Alejandra Girona coordina en Uruguay el Observatorio del Derecho a la Alimentación en América Latina y el Caribe. Contribuyó a aportar pruebas que llevaron al presidente Tabaré Vázquez a firmar un decreto de etiquetado frontal como el chileno, el cual comenzará a aplicarse en 2020. Perú y México son los otros dos países latinoamericanos que han adoptado ese sistema.

Lo considera una herramienta que permitirá a la población “estar informada y tomar la elección sobre qué comer”, aunque entre los académicos no haya una postura única al respecto. Descarta haber recibido presiones de la industria, con la que sí han mantenido encuentros partiendo de “intereses diferentes”.

En el país latinoamericano con mayor incidencia de obesidad adulta, Girona habla del cambio de dieta a raíz de la reducción de la pobreza. “Las personas ganaron ingresos y en muy poco tiempo aumentó la oferta de productos listos para consumir.
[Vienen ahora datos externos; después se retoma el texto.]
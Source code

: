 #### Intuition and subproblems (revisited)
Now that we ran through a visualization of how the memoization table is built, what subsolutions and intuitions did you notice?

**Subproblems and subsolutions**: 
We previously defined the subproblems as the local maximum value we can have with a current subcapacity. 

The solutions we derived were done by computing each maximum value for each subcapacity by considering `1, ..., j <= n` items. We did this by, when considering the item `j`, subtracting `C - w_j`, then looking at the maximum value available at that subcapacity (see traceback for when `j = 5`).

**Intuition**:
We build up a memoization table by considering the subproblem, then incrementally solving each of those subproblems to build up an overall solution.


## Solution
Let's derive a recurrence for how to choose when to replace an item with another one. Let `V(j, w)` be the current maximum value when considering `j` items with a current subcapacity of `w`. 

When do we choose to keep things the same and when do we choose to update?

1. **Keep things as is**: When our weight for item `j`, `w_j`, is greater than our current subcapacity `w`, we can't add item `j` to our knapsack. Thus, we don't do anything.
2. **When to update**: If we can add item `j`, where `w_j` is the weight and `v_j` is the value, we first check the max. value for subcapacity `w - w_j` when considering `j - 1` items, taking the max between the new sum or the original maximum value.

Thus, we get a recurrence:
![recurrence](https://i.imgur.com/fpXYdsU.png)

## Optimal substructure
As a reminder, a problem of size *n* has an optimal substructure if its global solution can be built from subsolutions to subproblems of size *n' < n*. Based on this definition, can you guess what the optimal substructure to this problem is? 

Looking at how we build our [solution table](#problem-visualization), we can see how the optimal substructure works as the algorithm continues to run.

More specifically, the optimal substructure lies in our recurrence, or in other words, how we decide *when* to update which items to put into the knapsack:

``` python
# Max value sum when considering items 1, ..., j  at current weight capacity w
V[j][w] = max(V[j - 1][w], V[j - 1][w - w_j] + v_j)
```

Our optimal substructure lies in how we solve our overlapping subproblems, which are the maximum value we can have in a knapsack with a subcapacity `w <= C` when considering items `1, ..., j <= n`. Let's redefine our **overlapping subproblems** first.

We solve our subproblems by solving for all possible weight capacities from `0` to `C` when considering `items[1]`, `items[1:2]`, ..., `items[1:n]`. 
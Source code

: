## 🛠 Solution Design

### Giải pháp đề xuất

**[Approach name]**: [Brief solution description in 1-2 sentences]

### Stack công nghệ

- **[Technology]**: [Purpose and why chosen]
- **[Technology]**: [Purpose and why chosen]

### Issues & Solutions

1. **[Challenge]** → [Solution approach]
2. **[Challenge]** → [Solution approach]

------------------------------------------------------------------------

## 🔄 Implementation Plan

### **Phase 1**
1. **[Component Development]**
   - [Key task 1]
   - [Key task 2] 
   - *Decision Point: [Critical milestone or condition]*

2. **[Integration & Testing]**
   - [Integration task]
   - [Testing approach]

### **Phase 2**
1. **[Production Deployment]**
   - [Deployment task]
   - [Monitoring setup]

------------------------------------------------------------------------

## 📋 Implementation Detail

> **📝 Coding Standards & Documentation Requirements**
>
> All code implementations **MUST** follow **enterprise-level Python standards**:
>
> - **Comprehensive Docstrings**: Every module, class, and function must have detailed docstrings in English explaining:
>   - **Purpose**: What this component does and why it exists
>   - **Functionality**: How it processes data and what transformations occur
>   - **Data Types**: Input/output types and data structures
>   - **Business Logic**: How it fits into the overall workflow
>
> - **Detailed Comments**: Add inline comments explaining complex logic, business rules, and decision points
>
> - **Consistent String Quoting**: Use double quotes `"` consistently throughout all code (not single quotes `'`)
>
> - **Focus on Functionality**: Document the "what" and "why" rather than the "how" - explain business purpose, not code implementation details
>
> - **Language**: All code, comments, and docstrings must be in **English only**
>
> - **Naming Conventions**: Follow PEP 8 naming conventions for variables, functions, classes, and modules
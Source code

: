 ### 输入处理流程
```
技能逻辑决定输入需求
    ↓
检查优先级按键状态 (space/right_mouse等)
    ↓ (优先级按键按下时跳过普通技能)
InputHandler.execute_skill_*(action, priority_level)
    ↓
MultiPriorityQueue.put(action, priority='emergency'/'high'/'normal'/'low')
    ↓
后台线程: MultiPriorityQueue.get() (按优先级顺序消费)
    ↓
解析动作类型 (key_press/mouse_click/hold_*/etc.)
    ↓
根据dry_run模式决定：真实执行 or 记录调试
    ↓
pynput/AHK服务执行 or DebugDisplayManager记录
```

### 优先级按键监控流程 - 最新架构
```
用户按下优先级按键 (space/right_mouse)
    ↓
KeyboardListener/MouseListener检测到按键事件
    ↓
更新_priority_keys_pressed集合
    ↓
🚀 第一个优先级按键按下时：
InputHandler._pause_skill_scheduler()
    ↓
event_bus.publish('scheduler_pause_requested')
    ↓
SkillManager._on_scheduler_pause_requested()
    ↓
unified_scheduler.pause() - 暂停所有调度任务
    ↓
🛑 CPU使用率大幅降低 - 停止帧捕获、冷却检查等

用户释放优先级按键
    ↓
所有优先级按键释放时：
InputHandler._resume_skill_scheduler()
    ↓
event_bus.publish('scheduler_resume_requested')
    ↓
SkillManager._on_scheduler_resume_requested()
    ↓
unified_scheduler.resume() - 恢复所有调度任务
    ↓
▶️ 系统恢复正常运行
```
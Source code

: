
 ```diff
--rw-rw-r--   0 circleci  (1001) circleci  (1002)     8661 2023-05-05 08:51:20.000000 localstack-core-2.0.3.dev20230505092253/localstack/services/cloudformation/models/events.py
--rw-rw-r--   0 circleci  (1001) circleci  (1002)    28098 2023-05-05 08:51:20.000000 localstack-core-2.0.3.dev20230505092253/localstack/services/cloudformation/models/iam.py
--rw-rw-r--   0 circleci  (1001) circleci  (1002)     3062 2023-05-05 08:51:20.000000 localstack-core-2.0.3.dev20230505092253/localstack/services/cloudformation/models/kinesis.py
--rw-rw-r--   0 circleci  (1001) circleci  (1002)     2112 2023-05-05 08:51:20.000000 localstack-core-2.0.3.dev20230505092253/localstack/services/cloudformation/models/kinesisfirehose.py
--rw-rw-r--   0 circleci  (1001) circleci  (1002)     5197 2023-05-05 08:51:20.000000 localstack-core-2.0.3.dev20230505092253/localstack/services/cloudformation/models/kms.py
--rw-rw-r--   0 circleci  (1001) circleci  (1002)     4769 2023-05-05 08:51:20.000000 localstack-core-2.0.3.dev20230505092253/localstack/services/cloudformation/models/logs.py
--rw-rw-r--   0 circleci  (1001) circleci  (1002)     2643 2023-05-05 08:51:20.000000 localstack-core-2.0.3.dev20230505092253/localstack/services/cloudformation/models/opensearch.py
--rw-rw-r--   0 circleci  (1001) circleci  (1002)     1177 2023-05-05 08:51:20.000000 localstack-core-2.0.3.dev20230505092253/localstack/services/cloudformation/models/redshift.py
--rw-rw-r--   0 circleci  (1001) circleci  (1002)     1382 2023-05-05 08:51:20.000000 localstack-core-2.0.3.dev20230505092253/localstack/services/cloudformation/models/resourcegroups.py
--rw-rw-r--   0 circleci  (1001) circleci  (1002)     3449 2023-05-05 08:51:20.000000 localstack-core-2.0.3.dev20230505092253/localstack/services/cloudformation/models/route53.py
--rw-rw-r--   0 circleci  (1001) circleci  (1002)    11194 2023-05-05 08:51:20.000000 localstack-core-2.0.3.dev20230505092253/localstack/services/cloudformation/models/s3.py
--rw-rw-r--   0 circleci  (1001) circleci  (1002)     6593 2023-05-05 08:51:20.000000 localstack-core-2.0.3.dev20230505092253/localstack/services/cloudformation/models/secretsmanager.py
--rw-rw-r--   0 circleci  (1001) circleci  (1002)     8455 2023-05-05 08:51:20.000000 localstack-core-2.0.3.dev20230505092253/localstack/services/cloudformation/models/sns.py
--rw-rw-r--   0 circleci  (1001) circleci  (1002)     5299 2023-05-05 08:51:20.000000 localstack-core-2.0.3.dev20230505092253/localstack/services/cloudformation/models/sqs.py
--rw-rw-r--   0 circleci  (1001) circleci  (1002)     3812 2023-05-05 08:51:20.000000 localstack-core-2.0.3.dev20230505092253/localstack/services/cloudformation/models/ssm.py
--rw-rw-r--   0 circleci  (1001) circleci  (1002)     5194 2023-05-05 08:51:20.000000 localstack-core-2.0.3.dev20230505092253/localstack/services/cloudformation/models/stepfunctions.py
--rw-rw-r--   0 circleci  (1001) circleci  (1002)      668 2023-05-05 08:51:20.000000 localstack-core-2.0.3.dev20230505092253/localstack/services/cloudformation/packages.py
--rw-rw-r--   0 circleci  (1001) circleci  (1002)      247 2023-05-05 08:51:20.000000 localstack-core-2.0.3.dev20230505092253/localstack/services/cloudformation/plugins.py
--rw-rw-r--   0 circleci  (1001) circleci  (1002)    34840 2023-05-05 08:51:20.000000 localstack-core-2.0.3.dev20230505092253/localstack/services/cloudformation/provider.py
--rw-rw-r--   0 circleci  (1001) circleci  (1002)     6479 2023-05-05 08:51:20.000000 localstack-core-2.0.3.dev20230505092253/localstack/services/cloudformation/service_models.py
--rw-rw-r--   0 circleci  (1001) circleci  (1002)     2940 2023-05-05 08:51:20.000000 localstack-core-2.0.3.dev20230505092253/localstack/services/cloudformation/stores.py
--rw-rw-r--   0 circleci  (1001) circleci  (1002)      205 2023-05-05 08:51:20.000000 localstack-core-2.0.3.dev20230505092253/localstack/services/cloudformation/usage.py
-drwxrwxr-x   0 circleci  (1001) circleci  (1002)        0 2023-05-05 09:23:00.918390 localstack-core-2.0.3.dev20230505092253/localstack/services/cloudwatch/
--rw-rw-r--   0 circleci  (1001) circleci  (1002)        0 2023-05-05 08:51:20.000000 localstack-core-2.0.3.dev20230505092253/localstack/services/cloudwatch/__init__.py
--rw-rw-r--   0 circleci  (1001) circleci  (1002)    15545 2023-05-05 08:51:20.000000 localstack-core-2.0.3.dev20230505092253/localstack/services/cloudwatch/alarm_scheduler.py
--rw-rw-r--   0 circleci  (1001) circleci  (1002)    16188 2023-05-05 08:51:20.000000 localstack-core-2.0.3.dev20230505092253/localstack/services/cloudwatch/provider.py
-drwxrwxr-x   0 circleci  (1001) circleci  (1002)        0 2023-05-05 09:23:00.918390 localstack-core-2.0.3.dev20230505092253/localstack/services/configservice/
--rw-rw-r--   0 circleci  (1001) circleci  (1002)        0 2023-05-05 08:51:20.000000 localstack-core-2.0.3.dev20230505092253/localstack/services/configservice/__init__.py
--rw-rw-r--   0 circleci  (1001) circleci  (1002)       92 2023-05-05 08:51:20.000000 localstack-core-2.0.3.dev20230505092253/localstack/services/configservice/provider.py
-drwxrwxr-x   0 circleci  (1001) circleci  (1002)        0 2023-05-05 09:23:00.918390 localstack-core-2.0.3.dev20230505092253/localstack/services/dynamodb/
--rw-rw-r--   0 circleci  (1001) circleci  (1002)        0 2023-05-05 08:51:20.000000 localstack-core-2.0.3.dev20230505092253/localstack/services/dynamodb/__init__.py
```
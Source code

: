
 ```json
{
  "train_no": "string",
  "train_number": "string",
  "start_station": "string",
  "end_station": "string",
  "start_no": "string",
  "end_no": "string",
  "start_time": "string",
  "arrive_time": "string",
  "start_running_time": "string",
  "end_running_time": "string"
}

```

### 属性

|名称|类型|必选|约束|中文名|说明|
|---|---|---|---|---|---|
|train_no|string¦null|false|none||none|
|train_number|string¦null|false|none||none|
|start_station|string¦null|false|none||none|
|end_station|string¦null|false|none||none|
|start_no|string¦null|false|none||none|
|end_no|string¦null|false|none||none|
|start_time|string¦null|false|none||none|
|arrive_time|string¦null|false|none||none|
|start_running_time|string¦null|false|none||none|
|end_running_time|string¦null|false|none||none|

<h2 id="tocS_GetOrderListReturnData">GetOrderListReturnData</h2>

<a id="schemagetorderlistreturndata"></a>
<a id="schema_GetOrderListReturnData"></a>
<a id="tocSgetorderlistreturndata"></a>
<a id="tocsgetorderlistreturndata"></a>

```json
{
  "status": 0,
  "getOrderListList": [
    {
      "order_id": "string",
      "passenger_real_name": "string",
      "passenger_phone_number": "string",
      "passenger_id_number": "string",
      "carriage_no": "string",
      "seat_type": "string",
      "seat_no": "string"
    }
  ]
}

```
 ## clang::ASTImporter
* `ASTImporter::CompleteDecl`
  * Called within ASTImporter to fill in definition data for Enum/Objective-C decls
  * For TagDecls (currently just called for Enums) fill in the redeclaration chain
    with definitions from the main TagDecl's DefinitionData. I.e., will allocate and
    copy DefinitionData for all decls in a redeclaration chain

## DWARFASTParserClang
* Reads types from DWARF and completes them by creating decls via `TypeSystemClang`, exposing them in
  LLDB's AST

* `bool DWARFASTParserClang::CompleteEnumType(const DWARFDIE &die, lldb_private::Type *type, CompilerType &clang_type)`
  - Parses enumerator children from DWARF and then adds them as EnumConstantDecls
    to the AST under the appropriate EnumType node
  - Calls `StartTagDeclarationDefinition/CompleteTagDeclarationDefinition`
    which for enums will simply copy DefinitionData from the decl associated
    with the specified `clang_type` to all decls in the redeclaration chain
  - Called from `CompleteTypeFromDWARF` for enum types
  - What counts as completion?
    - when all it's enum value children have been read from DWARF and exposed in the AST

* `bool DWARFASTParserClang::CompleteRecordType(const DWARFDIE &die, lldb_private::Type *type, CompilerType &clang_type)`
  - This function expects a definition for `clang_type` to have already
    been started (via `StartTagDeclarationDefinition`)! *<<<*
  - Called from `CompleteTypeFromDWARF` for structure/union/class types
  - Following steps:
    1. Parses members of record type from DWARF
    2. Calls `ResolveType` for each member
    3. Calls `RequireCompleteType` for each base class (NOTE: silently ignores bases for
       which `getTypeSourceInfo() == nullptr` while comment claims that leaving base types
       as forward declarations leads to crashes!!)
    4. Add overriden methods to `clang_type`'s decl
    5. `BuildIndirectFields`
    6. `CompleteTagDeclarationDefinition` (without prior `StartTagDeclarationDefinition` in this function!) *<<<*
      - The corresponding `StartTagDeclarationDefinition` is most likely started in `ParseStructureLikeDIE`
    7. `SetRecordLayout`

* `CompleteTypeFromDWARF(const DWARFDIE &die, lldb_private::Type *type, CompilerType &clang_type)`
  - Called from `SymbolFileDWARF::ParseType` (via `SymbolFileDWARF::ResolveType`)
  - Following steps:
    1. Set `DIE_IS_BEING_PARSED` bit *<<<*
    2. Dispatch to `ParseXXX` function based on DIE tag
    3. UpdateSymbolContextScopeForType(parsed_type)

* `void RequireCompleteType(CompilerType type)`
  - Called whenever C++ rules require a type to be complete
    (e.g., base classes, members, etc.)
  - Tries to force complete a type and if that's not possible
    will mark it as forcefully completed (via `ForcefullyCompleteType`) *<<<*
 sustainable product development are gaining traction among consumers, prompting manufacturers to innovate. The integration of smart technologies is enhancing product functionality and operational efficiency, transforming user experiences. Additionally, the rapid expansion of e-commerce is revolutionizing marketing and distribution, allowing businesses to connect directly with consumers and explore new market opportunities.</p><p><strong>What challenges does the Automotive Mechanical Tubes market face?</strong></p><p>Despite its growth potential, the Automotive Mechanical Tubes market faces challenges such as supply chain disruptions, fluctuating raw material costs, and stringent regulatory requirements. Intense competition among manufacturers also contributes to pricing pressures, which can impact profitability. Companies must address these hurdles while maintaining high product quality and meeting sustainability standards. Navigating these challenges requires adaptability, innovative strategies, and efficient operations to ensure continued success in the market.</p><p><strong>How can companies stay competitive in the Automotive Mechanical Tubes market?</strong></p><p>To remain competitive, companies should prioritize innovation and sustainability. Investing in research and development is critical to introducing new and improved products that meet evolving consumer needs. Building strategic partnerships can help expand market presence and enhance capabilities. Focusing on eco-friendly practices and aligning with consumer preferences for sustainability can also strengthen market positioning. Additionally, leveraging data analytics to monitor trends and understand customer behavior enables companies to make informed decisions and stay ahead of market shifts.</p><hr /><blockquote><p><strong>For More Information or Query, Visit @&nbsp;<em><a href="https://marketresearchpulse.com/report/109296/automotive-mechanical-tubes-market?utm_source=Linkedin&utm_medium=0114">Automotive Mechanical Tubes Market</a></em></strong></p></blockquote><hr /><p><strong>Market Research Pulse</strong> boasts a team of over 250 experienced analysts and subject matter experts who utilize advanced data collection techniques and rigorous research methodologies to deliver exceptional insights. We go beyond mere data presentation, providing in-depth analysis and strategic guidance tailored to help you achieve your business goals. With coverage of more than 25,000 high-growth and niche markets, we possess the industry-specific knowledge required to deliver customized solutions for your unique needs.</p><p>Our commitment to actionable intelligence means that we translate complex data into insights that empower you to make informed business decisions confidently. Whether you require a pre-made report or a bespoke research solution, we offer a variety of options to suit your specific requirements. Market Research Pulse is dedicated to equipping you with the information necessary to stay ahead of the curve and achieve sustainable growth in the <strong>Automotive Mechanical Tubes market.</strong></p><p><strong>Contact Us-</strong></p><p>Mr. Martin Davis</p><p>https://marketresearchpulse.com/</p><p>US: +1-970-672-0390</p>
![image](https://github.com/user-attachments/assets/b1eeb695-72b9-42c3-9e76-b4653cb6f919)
La gente empezó a dejar de cocinar”, dice sobre el paso a la “vida moderna”.

Su recomendación va dirigida al Estado, a dedicar más presupuesto, investigación, evaluación de políticas y trabajo en red para pensar en lo colectivo y facilitar entornos saludables.

“Los gobiernos necesitan darse cuenta de que pueden hacer mucho más para moldear los sistemas alimentarios, dando incentivos a las empresas y concienciando a los consumidores”, opina el director ejecutivo de la Alianza Mundial para mejorar la nutrición (GAIN), Lawrence Haddad, para quien tan importante es gravar el azúcar, mejorar el etiquetado o regular la publicidad como subsidiar la producción de frutas y verduras.

Lo que se busca es un cambio de comportamiento, y para ello es necesario entender mejor a las personas que sufren problemas de nutrición y los motivos que les llevan a consumir ultraprocesados, sostiene la directora del Centro de política alimentaria de la Universidad de la City de Londres, Corinna Hawkes.

Otras opciones son los programas de asistencia alimentaria para los más vulnerables, el suministro de agua potable para reducir el consumo de bebidas azucaradas, la eliminación de grasas ‘trans’ o las compras públicas de alimentos saludables y producidos localmente para distribuir en escuelas y demás instituciones.

Una batería de medidas que ya ensaya Latinoamérica, el laboratorio de la lucha mundial contra la obesidad.